The solution to the enigma of Esdese lies in her being a savage. (Kudos to the mangaka for making an blond haired, blue eyed savage!) She dresses like a Nazi, which perhaps first led me to compare her ideas to Nietzsche, but perhaps a deerskin shirt and breeches would suit her character better. She hales from the frigid north of the Empire and was raised to believe that it was natural for the strong to do whatever they liked to the weak. Her father tells her not to feel sad that her mother was killed–’tis natural–nor to feel pity for the live animal they harvest some organs from–’tis natural. (I’m sure she first develops a taste for torture here.) Lastly, he even tells her not to grieve for his own death as he lays dying with their tribe annihilated! That’s quite natural too!
In the movie Ulzana’s Raid, Burt Lancaster’s character claims that hating an Apache because he is cruel is like hating the desert because it has no water. Similarly, Esdese was brought up in a state of nature and displays its values: “Life is nasty, brutish, and short,” as Thomas Hobbes says. In the above named essay, Adam Ferguson writes that Native Americans tortured those of their enemies they found brave. It was actually an insult to be killed quickly! In certain cases, they would even remember fondly the guts a certain warrior displayed under torture! (Couldn’t resist the pun.) One wonders whether Esdese believes that she is showing regard for her defeated foes’ bravery when she shows them the same treatment.

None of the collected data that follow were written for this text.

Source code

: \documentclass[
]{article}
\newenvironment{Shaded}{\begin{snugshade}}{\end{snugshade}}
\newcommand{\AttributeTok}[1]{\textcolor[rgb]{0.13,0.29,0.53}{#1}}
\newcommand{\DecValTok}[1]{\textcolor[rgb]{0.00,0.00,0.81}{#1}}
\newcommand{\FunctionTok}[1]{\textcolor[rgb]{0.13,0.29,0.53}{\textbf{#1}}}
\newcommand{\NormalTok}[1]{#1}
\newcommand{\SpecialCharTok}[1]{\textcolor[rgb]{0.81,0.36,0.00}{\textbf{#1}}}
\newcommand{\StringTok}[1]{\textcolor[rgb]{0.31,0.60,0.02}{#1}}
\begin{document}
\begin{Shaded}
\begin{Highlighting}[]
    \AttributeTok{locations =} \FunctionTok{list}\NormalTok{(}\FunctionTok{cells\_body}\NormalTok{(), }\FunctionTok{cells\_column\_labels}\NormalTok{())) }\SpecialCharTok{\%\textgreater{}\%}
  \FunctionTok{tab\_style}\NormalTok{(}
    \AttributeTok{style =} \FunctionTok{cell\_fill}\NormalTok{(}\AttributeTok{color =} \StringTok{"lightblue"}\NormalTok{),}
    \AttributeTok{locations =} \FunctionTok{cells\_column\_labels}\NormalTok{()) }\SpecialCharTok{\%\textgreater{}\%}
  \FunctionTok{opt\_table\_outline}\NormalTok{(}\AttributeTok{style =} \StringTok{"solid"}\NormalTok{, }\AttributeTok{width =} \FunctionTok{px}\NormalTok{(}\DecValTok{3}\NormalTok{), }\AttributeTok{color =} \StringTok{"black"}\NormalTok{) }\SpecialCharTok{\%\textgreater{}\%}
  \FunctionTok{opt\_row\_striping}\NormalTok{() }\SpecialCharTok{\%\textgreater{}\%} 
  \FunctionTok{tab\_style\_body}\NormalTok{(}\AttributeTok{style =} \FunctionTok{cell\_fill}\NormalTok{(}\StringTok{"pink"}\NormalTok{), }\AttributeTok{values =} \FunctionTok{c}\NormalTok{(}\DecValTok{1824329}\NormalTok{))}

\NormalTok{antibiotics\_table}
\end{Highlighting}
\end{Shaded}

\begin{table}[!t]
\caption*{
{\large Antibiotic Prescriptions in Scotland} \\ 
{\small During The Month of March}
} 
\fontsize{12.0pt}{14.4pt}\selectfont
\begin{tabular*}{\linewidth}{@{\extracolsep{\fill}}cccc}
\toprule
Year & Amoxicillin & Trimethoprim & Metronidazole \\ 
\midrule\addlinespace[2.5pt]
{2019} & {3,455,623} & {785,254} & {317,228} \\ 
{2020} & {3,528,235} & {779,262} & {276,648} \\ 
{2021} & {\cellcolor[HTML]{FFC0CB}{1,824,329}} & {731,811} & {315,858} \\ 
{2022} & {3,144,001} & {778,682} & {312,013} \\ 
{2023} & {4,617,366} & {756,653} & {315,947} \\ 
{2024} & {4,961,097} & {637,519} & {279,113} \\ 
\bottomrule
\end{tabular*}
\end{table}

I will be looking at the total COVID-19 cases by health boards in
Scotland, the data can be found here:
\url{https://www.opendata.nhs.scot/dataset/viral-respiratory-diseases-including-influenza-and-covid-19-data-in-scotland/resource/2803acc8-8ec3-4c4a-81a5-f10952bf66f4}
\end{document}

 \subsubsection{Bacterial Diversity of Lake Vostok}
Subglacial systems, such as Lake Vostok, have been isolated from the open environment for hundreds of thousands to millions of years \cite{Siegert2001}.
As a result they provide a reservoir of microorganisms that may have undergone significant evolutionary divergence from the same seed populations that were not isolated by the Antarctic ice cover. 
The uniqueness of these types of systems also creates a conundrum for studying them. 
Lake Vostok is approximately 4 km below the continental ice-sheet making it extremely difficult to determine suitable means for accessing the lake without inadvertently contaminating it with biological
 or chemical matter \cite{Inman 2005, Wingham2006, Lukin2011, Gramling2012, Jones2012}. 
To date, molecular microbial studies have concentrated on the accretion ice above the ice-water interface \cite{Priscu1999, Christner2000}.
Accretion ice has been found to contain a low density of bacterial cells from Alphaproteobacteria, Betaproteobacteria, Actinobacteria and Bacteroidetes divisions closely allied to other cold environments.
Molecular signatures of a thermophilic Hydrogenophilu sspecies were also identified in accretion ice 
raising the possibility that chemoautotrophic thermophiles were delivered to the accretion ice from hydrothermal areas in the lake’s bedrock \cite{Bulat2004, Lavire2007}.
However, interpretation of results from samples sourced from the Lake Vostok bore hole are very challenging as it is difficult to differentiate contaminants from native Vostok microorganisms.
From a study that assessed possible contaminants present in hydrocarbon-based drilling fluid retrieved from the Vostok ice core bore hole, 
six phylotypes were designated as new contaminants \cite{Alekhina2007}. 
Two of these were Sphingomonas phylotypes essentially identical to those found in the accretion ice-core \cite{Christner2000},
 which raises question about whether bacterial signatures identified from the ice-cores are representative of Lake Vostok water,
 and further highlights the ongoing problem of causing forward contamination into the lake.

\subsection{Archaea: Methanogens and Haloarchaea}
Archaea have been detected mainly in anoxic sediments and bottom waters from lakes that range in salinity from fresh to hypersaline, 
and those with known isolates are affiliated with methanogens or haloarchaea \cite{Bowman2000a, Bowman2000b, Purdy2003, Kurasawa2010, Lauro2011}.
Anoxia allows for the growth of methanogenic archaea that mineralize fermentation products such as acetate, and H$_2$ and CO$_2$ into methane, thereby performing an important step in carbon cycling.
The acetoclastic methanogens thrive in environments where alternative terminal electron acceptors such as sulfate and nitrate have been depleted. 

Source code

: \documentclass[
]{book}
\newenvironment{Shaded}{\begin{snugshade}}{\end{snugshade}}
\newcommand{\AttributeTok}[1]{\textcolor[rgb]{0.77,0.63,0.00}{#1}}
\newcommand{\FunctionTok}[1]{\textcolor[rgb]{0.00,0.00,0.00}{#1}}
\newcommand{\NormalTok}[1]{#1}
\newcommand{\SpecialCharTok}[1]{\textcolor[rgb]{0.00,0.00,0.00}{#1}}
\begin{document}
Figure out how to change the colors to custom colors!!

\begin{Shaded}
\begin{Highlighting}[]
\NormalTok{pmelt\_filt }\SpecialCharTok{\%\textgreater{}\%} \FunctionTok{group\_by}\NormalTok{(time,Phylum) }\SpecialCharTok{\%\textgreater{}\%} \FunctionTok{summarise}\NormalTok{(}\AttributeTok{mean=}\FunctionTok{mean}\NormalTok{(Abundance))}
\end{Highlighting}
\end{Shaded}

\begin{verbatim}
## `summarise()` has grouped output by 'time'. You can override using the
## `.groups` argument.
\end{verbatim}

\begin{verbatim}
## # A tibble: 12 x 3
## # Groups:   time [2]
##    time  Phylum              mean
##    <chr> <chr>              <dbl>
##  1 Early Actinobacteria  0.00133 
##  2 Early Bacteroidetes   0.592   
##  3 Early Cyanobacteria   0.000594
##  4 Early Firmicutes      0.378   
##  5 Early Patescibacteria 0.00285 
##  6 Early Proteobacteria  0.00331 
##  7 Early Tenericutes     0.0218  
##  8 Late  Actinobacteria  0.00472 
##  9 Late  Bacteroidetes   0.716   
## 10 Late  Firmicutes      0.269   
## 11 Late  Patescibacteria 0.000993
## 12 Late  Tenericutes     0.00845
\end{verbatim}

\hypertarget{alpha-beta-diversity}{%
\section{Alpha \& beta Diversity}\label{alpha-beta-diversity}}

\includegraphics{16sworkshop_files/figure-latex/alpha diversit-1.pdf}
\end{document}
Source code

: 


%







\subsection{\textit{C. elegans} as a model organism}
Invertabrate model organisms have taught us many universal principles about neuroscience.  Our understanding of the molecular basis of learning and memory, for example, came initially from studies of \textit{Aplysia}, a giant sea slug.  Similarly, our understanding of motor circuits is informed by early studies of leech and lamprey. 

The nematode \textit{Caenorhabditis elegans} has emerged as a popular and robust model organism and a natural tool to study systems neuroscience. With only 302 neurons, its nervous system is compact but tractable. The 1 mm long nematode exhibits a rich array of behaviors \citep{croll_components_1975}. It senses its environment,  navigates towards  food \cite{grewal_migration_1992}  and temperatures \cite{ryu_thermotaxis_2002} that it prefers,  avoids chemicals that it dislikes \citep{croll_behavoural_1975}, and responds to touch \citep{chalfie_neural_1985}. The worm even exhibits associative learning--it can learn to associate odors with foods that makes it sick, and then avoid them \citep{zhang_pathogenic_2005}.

Her person reminds one of the part in the Gospels where Christ says that someone who ignorantly does something worthy of a severe beating will be beaten lightly (Luke 12:48). Esdese’s simplicity (she was an incredibly docile child) and ignorance of civilized morals–which are even more obscured due to the present state of affairs–make one think of her as a lion: beautiful, strong, graceful and yet would think nothing of mangling any animal smaller than it. We don’t blame lions for ferocity. Nor can we blame Esdese that much even though she does things truly horrible. Instead, we wish for this savage to become civilized–or at least to metamorphose into a knight. Tatsumi concludes that there is no saving her, but plenty of other violent races have become gentle through religion or philosophy: Christianity made the Vikings and Native Americans gentle and Buddha’s teachings changed Tibetans for the better. So, one hopes that Esdese can realize that there is a better way to live than in the state of nature. At any rate, I find it impossible to hate this cruel, charming, bloodthirsty, cute savage.